Promising Prostate Cancer Treatment Should Be Considered Experimental
(PHILADELPHIA)— Despite the growing desire by radiation oncologist to use high-dose brachytherapy alone to treat prostate cancer, the treatment should be considered experimental at this point, say researchers at Thomas Jefferson University's Kimmel Cancer Center.
In the Volume 14, Issue 1 of the journal Expert Review of Anticancer Therapy, the scientists say that as promising as high-dose brachytherapy appears to be, there is not enough evidence yet to support its use as mono-therapy — a stand-alone treatment — for prostate cancer.
"We don't fully know how effective high-dose brachytherapy alone is, and we don't fully know the toxicity that is associated with its use," says the study's lead investigator, radiation oncologist Nicholas G. Zaorsky, MD.
High-dose brachytherapy is now only used as a "boost" to external beam radiation in treatment of prostate cancer — that is, high-dose rate brachytherapy is not used alone.
Low-dose brachytherapy is also a common treatment option for low- and intermediate-risk prostate cancer patients, but high-dose brachytherapy differs in significant ways, Dr. Zaorsky says.
During a high-dose brachytherapy procedure, a computer-guided system automatically deploys and retracts a single small radioactive source along the implant needle at specific positions in the prostate. This radioactive source stops for a certain amount of time at each position in the prostate. According to Dr. Zaorsky, the accurate, high dose of radiation delivered from the radioactive source, is, in theory, very effective at killing prostate cancer cells, and has very little spill-over to nearby healthy tissues, which is associated with side-effects.
In high-dose rate brachytherapy "boost," external beam radiation therapy is used to deliver additional radiation. The external beam radiation is delivered to the prostate and surrounding tissues and lymph nodes, which may potentially harbor disease that has spread outside of the prostate. "However, if we are fairly certain that cancer is confined to the prostate, then the use of boost therapy may not be necessary — high-dose rate brachytherapy alone may be enough," says Dr. Zaorsky.
In comparison, in low-dose rate brachytherapy, radioactive seeds are permanently implanted into the prostate. While the use of low-dose rate brachytherapy seeds has been shown to be an effective treatment option for many prostate cancer patients, seeds do not deliver a high dose of radiation in a short period of time, and the dose may spill-over to healthy organs, which is associated with generally minor or moderate side effects that resolve over time, Dr. Zaorsky says.
"High-dose rate brachytherapy alone appears to be a very promising treatment for certain prostate cancer patients," says Adam Dicker, MD, PhD, Professor and Chairman of radiation oncology, Thomas Jefferson University Hospital.
"Still, only two prospective studies using high-dose brachytherapy alone have been published, and to date, we have little information about long term outcomes or long-term toxicity," he says. "There could be recurrence of the cancer or cancer spread over time, or complications such as progressive scarring of the urethra that occur years after therapy.

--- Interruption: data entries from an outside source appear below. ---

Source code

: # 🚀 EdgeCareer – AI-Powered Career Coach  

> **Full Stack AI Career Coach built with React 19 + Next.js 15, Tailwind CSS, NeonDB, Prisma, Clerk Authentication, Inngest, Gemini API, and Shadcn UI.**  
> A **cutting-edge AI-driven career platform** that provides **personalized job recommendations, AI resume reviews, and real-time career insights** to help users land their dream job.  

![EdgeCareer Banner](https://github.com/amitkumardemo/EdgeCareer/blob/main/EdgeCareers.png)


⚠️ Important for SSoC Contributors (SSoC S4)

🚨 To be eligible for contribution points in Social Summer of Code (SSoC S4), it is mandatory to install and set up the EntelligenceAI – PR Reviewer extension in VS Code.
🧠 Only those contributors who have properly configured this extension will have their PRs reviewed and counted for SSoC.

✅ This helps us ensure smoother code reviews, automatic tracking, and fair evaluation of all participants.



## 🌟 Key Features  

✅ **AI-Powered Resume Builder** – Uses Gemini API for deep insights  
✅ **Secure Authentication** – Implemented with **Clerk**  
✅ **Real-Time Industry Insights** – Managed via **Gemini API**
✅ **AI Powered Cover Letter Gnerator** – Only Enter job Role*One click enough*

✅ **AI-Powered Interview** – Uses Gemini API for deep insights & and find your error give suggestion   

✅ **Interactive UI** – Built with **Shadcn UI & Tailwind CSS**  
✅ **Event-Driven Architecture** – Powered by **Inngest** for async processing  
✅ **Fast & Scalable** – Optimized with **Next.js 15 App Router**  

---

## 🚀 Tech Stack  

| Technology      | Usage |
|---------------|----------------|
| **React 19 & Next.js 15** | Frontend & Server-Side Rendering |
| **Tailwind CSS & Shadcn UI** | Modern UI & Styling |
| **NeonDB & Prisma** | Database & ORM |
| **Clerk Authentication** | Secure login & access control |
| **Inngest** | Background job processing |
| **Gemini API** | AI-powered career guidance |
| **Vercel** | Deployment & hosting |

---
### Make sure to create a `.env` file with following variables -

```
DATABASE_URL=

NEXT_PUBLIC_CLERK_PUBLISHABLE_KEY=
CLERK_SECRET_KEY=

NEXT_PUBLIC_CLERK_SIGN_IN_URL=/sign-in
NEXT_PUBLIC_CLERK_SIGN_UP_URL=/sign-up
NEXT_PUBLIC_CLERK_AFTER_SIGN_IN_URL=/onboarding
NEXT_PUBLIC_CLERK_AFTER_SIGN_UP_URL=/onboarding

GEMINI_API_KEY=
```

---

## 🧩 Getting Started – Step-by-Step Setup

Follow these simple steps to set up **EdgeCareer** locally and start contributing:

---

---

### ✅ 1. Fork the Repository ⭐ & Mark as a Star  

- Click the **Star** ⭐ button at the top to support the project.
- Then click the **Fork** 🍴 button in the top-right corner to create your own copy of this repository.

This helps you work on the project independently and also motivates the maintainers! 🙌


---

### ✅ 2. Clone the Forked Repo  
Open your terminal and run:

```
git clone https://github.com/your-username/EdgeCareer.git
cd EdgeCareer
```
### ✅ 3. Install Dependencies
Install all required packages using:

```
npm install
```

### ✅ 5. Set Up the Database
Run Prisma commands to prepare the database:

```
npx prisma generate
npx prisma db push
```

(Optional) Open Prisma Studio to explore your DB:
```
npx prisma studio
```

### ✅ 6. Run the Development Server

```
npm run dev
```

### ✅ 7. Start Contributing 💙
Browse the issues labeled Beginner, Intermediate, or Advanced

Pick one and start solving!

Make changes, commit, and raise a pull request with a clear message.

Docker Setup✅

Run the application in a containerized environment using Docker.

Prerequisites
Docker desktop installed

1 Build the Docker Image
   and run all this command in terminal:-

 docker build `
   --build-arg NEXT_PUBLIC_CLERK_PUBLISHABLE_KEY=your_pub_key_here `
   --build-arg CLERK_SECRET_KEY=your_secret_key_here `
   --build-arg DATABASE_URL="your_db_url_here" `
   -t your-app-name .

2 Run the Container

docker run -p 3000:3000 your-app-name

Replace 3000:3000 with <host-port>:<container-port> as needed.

"There are many treatment options available for prostate cancer right now. High-dose brachytherapy alone is promising and in the coming years there will be more phase II and phase III studies that will clearly define for whom this treatment option could be used," says Dr. Zaorsky. "We just have to follow it longer."
Jefferson currently offers high dose-rate boost brachytherapy as part of its comprehensive prostate cancer service.
Researchers who participated in this study were Laura A. Doyle, MS; Mark D. Hurwitz, MD; Adam P. Dicker, MD; and Robert B. Den, MD.
This work supported in part by the Kimmel Cancer Center's NCI Cancer Center Support Grant P30 CA56036, as well as by Young Investigator Awards from the Prostate Cancer Foundation to Dr. Robert B. Den, the senior author of the study.
Dr. Zaorsky conducted this research while at the Kimmel Cancer Center. He is currently at the Fox Chase Cancer Center in Philadelphia.
The authors declare no conflicts of interest.